My days begin with coffee. For close to forty years, my days begin with coffee. In a previous life, I’m sure I frequented London Coffeehouses of the seventeenth and eighteenth centuries. Am I dependent on coffee? Yes, yes I am. And yes, since I drink coffee I am cosmopolitan, I believe in the free flow of what is delicious around the world, and I certainly don’t build walls to keep out wonderful coffee beans from Ethiopia, Sudan, Madagascar and over seventy more countries where coffee is cultivated. Sorry nationalists, this brew steams international.
Certified Organic, promoting Biological Diversity, supporting Sustainable Development in Peru, Hand-harvested 100% Arabica whole beans, this is one deep, dark-roasted cup of Joe. Water boils, grinder chops up beans, steaming water fills the French Press, and within five minutes I’m drinking coffee or more accurately put, I”m drinking a forest floor. Onto translating Tomas Tranströmer and a poem from his first collection, 17 Poems.
Sammanhang
Se det gråa trädet. Himlen runnit
genom dess fibrer ned i jorden –
bara en skrumpen sky är kvar nä
jorden druckit. Stulen rymd
vrides i flätverket av rötter, tvinnas
till grönska. – De korta ögonblicken
av frihet stiger ur oss, virvlar
genom parcernas blod och vidare.
Before I set forth my translation, a few comments about my approach. Since I’m still a beginner in learning Swedish, besides digging deep in Norstedts Stora Svensk-Engelska Ordbok I’m also reading Robin Fulton’s translation of Tranströmer’s collected poems entitled The Great Enigma. I’m also using Google Translate to work out some grammatical mysteries on my part, though Google can easily create their own syntactical mysteries. Also, my choices are very much based on my particular word-bent and style. I’m trying to create an English version of a Swedish poem out of a Swedish poet’s work which is faithful to my sense of what’s captivating in English. My amusement and edification and maybe yours.
Lexicon
Look at the grey tree. Heaven empties
through its fibers down to ground
leaving only a withered cloud behind when
the earth drinks too much. Stolen breath
wheeled in the wickerwork of roots, twined
to green. Short-lived moments
of our choosing rise from us, whirl
through the blood of spun thread and beyond.
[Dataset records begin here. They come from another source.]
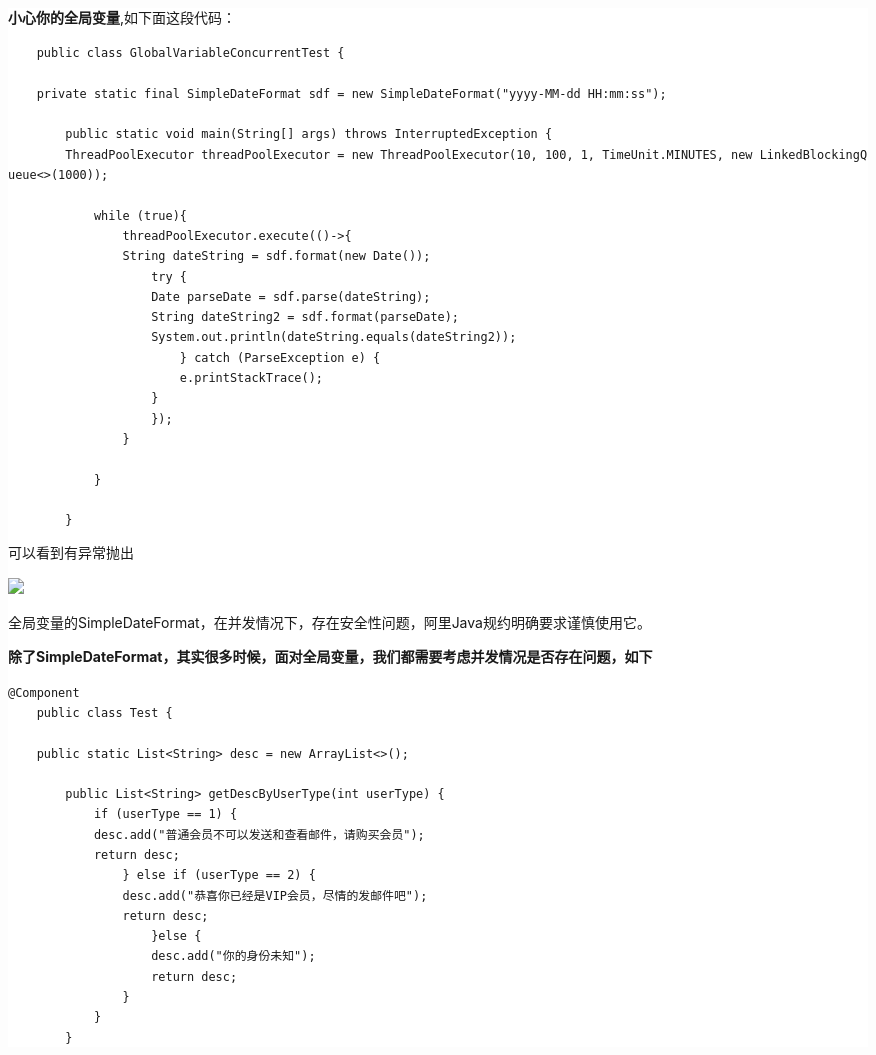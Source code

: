 **小心你的全局变量**,如下面这段代码：

```
    public class GlobalVariableConcurrentTest {
    
    private static final SimpleDateFormat sdf = new SimpleDateFormat("yyyy-MM-dd HH:mm:ss");
    
        public static void main(String[] args) throws InterruptedException {
        ThreadPoolExecutor threadPoolExecutor = new ThreadPoolExecutor(10, 100, 1, TimeUnit.MINUTES, new LinkedBlockingQueue<>(1000));
        
            while (true){
                threadPoolExecutor.execute(()->{
                String dateString = sdf.format(new Date());
                    try {
                    Date parseDate = sdf.parse(dateString);
                    String dateString2 = sdf.format(parseDate);
                    System.out.println(dateString.equals(dateString2));
                        } catch (ParseException e) {
                        e.printStackTrace();
                    }
                    });
                }
                
            }
            
        }
```

可以看到有异常抛出

![](/images/jueJin/16f2b89cbdff093.png)

全局变量的SimpleDateFormat，在并发情况下，存在安全性问题，阿里Java规约明确要求谨慎使用它。

**除了SimpleDateFormat，其实很多时候，面对全局变量，我们都需要考虑并发情况是否存在问题，如下**

```
@Component
    public class Test {
    
    public static List<String> desc = new ArrayList<>();
    
        public List<String> getDescByUserType(int userType) {
            if (userType == 1) {
            desc.add("普通会员不可以发送和查看邮件，请购买会员");
            return desc;
                } else if (userType == 2) {
                desc.add("恭喜你已经是VIP会员，尽情的发邮件吧");
                return desc;
                    }else {
                    desc.add("你的身份未知");
                    return desc;
                }
            }
        }
```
So, instead of using the title “Context” which would be clearest choice in terms of the Swedish, I’m going with a word I find more interesting, and more to what I think Tranströmer is up to in this poem. After that, I follow the wonderful imagery created by this grey tree which serves as a conduit for the draining of Heaven or of the sky down into fallen leaves, branches, dirt, snails and all the other foliage of a forest floor. I choose “breath” instead of air to echo my choice of “Heaven” and a more archaic sense of air, and then follow the poet’s continuing work on what’s above us becoming what’s below us twisting in the underground. I offer “of spun thread” as a synecdoche for the Parcae, the Roman Fates, which Tranströmer references with “parcernas.” What a wonderful counter movement the poem offers as its images of human life in moments of liberty spiral up into the divine and further. There’s much to think about in Tranströmer’s metaphysics in this poem, the interrelations between Heaven and Earth, the twined existence of humans and gods, sky and ground and those of us in between. For now I’m pleased, but I may go back and have another view tomorrow, probably with another cup of coffee, which reminds me of a Bob Dylan song from the amazing Rolling Thunder Revue. I’m off for a walk around a lake. Bon Appétit!